----- Supplied data

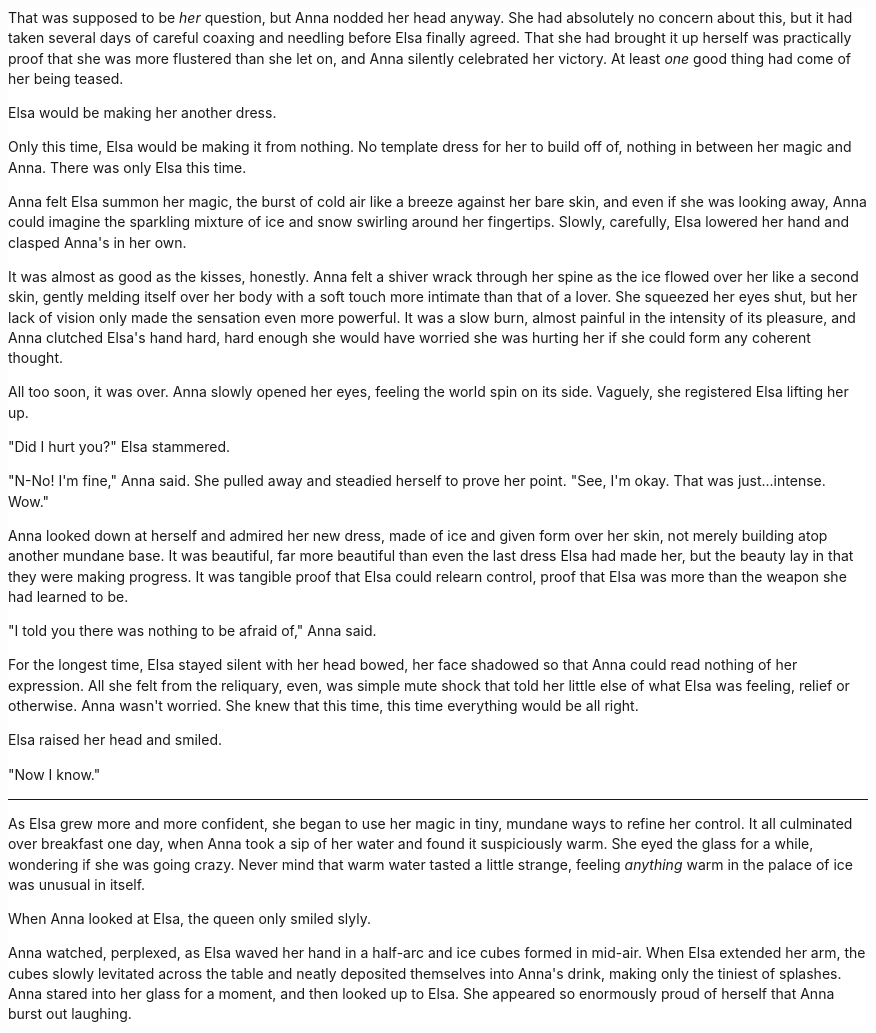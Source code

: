 That was supposed to be _her_ question, but Anna nodded her head anyway. She had absolutely no concern about this, but it had taken several days of careful coaxing and needling before Elsa finally agreed. That she had brought it up herself was practically proof that she was more flustered than she let on, and Anna silently celebrated her victory. At least _one_ good thing had come of her being teased.

Elsa would be making her another dress.

Only this time, Elsa would be making it from nothing. No template dress for her to build off of, nothing in between her magic and Anna. There was only Elsa this time.

Anna felt Elsa summon her magic, the burst of cold air like a breeze against her bare skin, and even if she was looking away, Anna could imagine the sparkling mixture of ice and snow swirling around her fingertips. Slowly, carefully, Elsa lowered her hand and clasped Anna's in her own.

It was almost as good as the kisses, honestly. Anna felt a shiver wrack through her spine as the ice flowed over her like a second skin, gently melding itself over her body with a soft touch more intimate than that of a lover. She squeezed her eyes shut, but her lack of vision only made the sensation even more powerful. It was a slow burn, almost painful in the intensity of its pleasure, and Anna clutched Elsa's hand hard, hard enough she would have worried she was hurting her if she could form any coherent thought.

All too soon, it was over. Anna slowly opened her eyes, feeling the world spin on its side. Vaguely, she registered Elsa lifting her up.

"Did I hurt you?" Elsa stammered.

"N-No! I'm fine," Anna said. She pulled away and steadied herself to prove her point. "See, I'm okay. That was just...intense. Wow."

Anna looked down at herself and admired her new dress, made of ice and given form over her skin, not merely building atop another mundane base. It was beautiful, far more beautiful than even the last dress Elsa had made her, but the beauty lay in that they were making progress. It was tangible proof that Elsa could relearn control, proof that Elsa was more than the weapon she had learned to be.

"I told you there was nothing to be afraid of," Anna said.

For the longest time, Elsa stayed silent with her head bowed, her face shadowed so that Anna could read nothing of her expression. All she felt from the reliquary, even, was simple mute shock that told her little else of what Elsa was feeling, relief or otherwise. Anna wasn't worried. She knew that this time, this time everything would be all right.

Elsa raised her head and smiled.

"Now I know."

* * *

As Elsa grew more and more confident, she began to use her magic in tiny, mundane ways to refine her control. It all culminated over breakfast one day, when Anna took a sip of her water and found it suspiciously warm. She eyed the glass for a while, wondering if she was going crazy. Never mind that warm water tasted a little strange, feeling _anything_ warm in the palace of ice was unusual in itself.

When Anna looked at Elsa, the queen only smiled slyly.

Anna watched, perplexed, as Elsa waved her hand in a half-arc and ice cubes formed in mid-air. When Elsa extended her arm, the cubes slowly levitated across the table and neatly deposited themselves into Anna's drink, making only the tiniest of splashes. Anna stared into her glass for a moment, and then looked up to Elsa. She appeared so enormously proud of herself that Anna burst out laughing.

----------

| What to produce |
Looking at the records above, report how many lines contain the word "said". Answer with the number only.

| Written solution |
2